__The input__:
***
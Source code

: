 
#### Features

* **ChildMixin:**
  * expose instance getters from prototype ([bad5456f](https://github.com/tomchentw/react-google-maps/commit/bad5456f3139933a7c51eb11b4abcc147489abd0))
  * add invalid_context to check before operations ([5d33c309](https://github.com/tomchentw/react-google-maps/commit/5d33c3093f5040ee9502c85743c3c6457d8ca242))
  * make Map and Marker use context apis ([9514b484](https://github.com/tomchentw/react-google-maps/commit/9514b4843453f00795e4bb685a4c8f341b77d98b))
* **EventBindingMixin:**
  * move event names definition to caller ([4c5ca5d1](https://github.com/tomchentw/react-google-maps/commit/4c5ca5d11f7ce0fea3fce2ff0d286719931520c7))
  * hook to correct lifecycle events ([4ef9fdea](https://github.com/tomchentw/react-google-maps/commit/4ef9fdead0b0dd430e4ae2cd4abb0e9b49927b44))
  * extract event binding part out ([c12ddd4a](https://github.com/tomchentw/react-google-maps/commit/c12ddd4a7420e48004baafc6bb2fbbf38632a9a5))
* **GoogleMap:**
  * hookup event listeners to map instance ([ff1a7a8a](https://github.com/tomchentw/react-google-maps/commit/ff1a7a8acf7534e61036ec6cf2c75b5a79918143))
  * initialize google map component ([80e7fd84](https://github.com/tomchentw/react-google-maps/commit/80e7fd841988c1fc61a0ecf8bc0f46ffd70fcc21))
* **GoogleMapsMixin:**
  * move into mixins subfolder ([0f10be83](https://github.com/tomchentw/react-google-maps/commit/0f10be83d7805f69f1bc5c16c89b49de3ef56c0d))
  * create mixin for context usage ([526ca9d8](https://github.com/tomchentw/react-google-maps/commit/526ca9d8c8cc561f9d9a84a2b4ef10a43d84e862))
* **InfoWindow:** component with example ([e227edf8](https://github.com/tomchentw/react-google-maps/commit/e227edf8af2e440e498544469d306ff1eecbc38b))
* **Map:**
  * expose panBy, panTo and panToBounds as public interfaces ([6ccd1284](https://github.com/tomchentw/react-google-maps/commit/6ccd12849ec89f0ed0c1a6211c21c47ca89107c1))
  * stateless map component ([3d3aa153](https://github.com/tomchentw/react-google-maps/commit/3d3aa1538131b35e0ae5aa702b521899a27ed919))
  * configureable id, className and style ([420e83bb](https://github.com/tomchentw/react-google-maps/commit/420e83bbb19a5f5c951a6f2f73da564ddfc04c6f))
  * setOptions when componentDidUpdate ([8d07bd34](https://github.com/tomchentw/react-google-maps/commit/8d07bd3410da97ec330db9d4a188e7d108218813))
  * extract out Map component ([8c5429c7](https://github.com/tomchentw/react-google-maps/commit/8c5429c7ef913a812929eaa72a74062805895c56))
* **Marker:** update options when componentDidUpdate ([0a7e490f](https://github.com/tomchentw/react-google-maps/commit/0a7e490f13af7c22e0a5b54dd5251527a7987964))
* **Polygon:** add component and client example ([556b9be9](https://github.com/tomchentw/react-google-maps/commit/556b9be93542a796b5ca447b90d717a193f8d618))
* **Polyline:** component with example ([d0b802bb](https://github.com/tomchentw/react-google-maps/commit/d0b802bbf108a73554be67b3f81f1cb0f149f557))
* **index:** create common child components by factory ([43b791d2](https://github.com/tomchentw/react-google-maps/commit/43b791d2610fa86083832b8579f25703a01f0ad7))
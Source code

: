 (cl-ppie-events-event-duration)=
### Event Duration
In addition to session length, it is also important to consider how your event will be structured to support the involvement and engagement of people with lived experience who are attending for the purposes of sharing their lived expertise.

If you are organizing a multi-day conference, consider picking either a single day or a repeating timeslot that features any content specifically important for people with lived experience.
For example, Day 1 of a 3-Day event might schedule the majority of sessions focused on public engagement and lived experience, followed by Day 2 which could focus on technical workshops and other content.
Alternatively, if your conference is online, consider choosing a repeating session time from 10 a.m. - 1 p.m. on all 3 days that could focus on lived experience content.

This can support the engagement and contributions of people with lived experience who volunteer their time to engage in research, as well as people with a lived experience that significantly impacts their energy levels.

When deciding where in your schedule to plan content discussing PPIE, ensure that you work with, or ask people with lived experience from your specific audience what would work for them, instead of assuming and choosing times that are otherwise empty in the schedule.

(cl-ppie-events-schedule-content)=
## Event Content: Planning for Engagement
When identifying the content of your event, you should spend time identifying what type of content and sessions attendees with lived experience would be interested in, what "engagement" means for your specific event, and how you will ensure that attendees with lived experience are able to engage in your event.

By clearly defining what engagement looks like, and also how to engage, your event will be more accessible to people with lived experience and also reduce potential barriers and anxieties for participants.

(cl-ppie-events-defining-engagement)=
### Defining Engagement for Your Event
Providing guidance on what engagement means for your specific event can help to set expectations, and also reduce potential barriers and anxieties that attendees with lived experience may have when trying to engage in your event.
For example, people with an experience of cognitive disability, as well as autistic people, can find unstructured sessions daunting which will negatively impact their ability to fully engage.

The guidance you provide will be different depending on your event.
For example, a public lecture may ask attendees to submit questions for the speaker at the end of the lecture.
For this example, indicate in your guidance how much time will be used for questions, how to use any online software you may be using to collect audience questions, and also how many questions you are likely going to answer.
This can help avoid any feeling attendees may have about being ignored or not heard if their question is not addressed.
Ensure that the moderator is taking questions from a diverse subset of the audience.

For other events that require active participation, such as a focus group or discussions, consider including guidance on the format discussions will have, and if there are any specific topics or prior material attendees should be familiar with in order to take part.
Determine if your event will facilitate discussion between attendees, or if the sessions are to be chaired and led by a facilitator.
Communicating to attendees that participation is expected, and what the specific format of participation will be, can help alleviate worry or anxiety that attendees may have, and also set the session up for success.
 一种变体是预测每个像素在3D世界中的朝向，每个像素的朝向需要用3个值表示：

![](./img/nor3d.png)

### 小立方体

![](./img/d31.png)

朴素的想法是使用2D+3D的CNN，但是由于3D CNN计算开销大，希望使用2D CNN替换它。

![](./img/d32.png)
***
__Exercise requirements__: Return, from the data above, each line in which the string "componentDidUpdate" appears.

__Completed exercise__:
  * setOptions when componentDidUpdate ([8d07bd34](https://github.com/tomchentw/react-google-maps/commit/8d07bd3410da97ec330db9d4a188e7d108218813))
* **Marker:** update options when componentDidUpdate ([0a7e490f](https://github.com/tomchentw/react-google-maps/commit/0a7e490f13af7c22e0a5b54dd5251527a7987964))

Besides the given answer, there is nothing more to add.